__WHAT THE TASK REQUIRES__: Lines in the records below that contain the word "concurrent" must each be copied.

__SOURCE MATERIAL__:
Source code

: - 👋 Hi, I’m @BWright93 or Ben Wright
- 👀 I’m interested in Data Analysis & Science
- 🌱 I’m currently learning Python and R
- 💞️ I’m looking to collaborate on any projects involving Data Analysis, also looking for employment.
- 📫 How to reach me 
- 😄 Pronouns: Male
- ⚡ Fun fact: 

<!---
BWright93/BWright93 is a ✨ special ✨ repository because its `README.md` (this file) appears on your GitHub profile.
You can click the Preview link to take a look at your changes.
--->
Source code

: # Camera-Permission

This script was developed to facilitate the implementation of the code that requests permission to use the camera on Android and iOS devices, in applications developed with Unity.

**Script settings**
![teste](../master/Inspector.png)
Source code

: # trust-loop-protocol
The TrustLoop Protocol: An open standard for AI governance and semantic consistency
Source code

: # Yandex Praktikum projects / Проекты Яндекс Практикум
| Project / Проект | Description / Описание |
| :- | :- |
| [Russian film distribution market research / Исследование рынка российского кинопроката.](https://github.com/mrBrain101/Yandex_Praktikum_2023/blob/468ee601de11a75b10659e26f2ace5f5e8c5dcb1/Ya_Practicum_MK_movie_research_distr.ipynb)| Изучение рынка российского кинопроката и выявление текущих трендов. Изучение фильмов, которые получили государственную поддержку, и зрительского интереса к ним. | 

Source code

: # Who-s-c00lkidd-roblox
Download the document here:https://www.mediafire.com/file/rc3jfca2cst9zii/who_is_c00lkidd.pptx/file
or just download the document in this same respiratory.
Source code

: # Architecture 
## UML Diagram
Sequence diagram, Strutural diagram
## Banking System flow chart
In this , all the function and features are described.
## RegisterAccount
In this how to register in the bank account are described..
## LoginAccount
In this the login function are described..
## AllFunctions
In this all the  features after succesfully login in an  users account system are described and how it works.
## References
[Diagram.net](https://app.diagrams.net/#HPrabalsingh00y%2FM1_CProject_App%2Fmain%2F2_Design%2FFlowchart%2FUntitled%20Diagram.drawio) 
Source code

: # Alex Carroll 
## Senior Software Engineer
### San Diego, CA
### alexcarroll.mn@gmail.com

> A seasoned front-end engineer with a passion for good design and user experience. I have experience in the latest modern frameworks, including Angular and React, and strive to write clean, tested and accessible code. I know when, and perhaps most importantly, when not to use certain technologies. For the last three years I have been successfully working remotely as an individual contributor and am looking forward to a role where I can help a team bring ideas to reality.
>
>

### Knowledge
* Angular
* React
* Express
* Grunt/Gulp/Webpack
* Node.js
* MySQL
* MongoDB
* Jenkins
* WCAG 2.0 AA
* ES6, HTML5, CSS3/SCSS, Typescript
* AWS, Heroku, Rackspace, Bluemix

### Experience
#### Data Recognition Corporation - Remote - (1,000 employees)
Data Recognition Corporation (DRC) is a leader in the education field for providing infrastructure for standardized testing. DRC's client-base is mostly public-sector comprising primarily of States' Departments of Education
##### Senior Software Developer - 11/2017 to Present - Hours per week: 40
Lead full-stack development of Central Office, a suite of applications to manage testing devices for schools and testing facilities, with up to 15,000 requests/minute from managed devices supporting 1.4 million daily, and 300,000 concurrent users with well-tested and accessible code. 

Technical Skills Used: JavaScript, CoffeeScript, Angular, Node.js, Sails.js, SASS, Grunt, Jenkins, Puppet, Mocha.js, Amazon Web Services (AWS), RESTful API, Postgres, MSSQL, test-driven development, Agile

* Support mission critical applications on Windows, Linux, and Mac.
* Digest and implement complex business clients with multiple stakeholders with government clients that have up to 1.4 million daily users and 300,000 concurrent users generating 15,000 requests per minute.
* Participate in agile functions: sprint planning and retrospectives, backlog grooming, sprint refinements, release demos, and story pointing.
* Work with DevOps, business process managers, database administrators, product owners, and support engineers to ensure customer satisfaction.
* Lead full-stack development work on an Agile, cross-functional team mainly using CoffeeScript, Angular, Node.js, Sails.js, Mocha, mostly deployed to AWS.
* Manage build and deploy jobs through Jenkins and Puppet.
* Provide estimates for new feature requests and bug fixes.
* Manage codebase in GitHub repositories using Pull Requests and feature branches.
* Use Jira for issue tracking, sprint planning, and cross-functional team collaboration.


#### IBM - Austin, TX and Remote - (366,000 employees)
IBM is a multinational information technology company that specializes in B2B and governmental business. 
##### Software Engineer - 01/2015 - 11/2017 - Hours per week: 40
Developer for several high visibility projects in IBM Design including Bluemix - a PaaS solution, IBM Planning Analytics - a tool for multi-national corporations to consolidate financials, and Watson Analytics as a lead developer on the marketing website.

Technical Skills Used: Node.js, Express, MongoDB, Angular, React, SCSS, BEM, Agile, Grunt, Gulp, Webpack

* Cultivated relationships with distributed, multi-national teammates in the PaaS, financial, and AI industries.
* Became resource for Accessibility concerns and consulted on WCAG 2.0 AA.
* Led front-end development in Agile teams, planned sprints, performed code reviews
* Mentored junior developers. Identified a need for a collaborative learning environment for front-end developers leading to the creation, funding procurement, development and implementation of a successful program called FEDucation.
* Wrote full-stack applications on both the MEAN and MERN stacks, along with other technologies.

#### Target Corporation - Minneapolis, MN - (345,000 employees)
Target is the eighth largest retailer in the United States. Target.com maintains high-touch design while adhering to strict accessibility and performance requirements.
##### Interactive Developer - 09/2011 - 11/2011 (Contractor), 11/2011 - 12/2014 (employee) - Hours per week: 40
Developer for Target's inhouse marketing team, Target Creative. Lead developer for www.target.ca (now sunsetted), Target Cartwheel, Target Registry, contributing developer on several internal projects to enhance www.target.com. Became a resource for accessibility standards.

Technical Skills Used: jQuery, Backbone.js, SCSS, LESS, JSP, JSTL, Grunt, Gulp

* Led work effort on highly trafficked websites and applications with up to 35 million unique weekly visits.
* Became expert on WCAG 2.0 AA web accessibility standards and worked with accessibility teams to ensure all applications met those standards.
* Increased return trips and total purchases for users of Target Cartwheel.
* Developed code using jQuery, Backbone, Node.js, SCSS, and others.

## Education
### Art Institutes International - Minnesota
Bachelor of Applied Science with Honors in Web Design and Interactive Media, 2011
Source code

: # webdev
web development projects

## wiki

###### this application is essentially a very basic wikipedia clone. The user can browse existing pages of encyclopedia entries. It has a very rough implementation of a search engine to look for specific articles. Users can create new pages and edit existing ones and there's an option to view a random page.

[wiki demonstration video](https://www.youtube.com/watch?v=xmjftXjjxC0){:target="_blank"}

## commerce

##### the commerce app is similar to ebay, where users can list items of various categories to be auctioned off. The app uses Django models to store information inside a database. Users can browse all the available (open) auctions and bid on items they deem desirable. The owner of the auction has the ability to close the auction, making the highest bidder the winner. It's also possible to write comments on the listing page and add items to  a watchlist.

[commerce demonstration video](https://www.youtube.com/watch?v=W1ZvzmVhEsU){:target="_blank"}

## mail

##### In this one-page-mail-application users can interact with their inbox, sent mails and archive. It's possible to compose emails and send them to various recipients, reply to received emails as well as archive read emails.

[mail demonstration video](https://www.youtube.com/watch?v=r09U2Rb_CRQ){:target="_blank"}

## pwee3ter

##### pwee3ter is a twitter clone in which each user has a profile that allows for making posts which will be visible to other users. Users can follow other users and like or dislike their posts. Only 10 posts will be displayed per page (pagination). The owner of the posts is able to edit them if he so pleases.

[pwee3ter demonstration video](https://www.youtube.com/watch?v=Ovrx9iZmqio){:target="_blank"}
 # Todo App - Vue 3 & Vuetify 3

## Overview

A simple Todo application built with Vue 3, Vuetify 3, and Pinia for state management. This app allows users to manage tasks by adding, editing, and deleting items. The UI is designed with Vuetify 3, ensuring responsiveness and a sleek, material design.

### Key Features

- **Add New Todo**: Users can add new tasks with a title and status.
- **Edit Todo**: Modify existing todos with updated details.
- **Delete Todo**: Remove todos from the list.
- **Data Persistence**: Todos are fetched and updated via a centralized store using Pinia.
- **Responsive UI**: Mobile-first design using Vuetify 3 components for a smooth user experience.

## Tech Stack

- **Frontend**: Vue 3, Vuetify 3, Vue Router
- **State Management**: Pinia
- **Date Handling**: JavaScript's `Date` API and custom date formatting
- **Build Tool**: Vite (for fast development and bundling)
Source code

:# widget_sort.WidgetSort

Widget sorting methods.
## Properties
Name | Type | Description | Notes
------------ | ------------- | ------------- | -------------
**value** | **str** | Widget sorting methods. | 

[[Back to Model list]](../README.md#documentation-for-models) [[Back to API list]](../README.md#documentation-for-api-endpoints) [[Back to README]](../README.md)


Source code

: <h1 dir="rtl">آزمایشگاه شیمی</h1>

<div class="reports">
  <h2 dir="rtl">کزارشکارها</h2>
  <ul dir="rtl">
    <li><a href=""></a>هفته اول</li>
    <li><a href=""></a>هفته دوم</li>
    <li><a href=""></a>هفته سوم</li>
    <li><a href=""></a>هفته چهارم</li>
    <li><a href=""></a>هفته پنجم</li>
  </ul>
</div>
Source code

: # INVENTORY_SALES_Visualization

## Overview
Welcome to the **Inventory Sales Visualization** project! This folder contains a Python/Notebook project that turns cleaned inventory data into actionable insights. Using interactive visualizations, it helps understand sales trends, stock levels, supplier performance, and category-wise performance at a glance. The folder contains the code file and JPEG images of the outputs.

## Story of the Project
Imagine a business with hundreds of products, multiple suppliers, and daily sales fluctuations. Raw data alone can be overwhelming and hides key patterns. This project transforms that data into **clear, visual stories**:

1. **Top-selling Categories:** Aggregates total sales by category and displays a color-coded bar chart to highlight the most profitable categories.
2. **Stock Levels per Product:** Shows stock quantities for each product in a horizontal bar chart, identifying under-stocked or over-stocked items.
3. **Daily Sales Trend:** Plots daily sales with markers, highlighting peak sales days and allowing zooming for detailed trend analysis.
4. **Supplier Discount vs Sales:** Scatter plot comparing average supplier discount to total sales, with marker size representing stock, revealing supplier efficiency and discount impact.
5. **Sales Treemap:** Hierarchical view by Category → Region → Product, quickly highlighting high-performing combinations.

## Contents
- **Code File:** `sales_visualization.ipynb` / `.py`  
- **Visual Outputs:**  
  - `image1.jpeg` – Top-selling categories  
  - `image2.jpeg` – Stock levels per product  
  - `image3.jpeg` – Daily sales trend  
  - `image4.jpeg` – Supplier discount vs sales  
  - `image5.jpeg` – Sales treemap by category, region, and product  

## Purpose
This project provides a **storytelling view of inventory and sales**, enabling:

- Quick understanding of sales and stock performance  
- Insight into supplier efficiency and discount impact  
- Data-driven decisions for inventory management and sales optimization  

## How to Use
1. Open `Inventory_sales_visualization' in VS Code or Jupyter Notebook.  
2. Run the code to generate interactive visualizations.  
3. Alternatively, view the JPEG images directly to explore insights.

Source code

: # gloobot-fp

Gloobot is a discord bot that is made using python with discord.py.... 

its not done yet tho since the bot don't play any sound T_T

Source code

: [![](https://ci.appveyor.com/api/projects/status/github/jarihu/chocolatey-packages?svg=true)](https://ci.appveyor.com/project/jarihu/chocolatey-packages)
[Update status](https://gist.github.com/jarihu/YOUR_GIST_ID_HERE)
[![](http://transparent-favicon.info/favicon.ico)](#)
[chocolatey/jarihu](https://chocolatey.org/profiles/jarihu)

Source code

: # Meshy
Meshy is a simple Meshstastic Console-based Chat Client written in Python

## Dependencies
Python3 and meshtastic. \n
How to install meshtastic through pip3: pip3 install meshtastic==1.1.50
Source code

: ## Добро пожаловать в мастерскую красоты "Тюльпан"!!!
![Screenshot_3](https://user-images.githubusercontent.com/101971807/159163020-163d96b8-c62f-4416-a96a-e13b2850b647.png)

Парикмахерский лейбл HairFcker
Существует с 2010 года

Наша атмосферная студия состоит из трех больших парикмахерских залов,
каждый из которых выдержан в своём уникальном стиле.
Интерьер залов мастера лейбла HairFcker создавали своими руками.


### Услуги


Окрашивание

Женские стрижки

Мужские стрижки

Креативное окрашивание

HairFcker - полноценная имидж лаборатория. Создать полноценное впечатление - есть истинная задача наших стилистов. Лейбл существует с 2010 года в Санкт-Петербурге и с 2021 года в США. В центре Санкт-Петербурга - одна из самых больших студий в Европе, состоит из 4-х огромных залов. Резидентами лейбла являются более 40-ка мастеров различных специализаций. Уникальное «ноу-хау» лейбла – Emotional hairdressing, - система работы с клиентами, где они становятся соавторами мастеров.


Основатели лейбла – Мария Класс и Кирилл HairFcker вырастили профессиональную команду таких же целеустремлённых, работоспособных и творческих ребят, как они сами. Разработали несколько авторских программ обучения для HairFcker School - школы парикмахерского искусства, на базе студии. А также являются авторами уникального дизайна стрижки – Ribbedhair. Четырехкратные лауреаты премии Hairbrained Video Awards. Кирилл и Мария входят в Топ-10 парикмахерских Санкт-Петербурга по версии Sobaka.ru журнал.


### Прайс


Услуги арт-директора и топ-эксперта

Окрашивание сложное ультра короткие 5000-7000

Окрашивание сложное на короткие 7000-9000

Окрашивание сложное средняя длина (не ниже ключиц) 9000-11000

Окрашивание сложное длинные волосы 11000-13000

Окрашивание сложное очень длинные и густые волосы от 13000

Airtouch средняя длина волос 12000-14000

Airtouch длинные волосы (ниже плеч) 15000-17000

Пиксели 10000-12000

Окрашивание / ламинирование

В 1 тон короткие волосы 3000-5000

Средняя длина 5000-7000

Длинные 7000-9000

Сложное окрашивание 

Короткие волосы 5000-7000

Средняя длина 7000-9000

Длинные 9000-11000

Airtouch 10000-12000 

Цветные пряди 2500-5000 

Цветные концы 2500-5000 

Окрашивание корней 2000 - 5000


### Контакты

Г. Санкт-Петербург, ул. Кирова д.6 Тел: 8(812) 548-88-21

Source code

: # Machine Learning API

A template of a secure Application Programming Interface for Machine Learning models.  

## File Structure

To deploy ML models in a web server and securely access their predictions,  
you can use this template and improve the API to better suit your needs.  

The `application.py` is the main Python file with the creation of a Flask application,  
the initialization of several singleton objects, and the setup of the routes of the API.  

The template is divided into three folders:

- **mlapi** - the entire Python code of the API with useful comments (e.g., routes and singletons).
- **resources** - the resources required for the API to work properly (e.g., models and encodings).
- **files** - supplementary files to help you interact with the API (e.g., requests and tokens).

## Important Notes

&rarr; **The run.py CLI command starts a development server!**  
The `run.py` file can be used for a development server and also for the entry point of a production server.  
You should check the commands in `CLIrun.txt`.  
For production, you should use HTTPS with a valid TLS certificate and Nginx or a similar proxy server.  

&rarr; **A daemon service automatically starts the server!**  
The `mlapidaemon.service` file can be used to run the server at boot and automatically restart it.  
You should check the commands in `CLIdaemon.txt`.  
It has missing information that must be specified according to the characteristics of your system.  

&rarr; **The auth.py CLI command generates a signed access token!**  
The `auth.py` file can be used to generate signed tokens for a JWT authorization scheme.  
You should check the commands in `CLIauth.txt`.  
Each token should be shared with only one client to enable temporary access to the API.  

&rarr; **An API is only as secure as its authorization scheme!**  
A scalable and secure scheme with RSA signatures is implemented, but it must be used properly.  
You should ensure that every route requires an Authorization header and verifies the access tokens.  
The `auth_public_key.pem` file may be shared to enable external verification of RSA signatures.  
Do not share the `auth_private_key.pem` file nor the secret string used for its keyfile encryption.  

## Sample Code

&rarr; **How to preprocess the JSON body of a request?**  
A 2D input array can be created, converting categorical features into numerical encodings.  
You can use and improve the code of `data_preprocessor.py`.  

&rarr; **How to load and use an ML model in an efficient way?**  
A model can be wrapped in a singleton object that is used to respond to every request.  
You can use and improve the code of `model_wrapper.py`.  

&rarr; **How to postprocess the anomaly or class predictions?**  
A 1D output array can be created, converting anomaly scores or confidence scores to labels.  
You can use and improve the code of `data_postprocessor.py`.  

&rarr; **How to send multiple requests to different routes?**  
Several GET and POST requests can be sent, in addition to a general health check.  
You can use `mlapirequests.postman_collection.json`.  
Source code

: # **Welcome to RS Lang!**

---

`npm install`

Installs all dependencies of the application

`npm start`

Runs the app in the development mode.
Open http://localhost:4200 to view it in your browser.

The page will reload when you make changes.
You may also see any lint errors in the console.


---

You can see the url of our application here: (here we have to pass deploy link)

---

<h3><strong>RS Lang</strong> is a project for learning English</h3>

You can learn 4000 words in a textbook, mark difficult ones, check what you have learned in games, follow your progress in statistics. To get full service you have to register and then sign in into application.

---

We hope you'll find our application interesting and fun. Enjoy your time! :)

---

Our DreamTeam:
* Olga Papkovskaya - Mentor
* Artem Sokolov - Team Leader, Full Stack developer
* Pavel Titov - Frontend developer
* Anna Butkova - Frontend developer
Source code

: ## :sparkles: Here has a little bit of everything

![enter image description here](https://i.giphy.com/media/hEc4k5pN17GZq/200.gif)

__SOLUTION BELOW__:
Lead full-stack development of Central Office, a suite of applications to manage testing devices for schools and testing facilities, with up to 15,000 requests/minute from managed devices supporting 1.4 million daily, and 300,000 concurrent users with well-tested and accessible code. 
* Digest and implement complex business clients with multiple stakeholders with government clients that have up to 1.4 million daily users and 300,000 concurrent users generating 15,000 requests per minute.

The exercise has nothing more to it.